4. There’s nothing wrong with expectations… but check yourself.
The “date-to-marry” mentality, at least for me, has always bred SERIOUS expectations. This is in both myself and the other person.
In the other person, you might subconsciously expect that they’re instantly going to be this incredible person that’s just made of spouse material. They will put you first. Love you unconditionally. Incredibly. You will be their first priority behind God.
In yourself, you expect that your firsts will be with them (see no. 3). You expect that you’ll have this amazing, movie-like connection. You’ll prioritize them, love them endlessly, become instant spouse-material (as if you weren’t already!!!).
As Joshua Fields Millburn from the Minimalists said in a podcast I heard yesterday:
Lower your expectations, but raise your standards.
There is nothing wrong with expecting certain things from your significant other. This might be amount of time spent together, the way they treat you alone or in front of others, how much you have in common, the amount of money they spend on you, literally anything.
But you have to recognize that they (and you!!!) will mess up. No one is perfect. And if you live your life with this “date-to-marry” mentality, when they inevitably mess up, you’ll be left gasping for air, wondering if this is really right. If they’re really The One. You’ll be crushed, because your expectations were too high. If you’re thinking about marriage from square one, is there really isn’t room for mistakes? Is there really room to wonder if the other person isn’t right?
5. And finally, know this: being in love more than once is okay.
You aren’t used up.
You are not a slut.
Love isn’t constricted to one person. I remember once Googling “is it possible to love more than one person in a lifetime” when the first guy I loved had been in love with someone else before and I was terrified that he wouldn’t be able to fully love me.
I laugh looking back at that. But honestly, it’s a true fear I had. Ladies (and gentlemen and any other people of other genders), hear this: it’s okay to be in love more than once. In fact, it’s pretty fucking common. It’s normal as hell.

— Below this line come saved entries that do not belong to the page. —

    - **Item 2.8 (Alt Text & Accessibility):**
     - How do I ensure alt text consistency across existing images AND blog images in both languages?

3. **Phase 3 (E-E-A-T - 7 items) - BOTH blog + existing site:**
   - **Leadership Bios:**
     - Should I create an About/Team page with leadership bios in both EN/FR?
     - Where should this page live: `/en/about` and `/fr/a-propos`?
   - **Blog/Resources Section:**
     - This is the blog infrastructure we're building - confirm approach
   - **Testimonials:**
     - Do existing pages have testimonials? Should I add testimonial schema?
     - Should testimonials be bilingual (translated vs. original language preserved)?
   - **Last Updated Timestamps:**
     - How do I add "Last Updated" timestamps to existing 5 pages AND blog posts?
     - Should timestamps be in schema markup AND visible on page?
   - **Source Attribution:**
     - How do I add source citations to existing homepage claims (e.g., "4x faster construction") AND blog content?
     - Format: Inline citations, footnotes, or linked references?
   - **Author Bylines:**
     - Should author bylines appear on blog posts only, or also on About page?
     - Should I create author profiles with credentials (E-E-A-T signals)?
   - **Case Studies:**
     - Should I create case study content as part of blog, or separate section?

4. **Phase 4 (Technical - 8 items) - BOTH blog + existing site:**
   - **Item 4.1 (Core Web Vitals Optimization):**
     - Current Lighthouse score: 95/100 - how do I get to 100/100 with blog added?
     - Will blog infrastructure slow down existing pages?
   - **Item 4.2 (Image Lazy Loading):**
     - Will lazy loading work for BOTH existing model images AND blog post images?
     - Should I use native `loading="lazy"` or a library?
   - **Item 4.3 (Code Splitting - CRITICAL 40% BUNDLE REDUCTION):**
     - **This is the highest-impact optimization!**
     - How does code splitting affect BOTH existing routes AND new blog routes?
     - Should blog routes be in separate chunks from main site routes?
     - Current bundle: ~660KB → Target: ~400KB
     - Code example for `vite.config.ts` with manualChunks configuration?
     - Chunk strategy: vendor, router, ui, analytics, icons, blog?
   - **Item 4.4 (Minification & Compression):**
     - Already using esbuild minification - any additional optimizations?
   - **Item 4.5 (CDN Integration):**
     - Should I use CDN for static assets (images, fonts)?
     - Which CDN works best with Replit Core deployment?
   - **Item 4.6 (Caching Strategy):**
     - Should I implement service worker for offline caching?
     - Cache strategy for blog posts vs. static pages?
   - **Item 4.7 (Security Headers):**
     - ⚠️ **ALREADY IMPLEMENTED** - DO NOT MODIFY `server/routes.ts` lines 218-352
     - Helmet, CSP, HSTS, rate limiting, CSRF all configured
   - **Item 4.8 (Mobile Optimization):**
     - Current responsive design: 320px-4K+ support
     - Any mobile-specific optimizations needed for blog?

You’re amazing and worthy of love from more than one person.
All in all, I wanted to share my thoughts and experiences with dating to marry. That mindset has NOT worked for me, and I wanted to caution others away from this mentality. But again, these are my opinions, thoughts, and experiences. If you had other experiences, that is so awesome. I’m so glad for you, honestly! But for those of you who have had relationships fall apart, I wrote this for you. If you’ve ever felt like you wasted your love, I wrote this for you. If you ever had your expectations come back and hit you hard in the face, I wrote this for you.
I’ve been there, and it’s not fun. It’s pretty fucking shitty. But know that you will find happiness. You will find happiness. You will find happiness.
You’re fucking gold. Hear that today.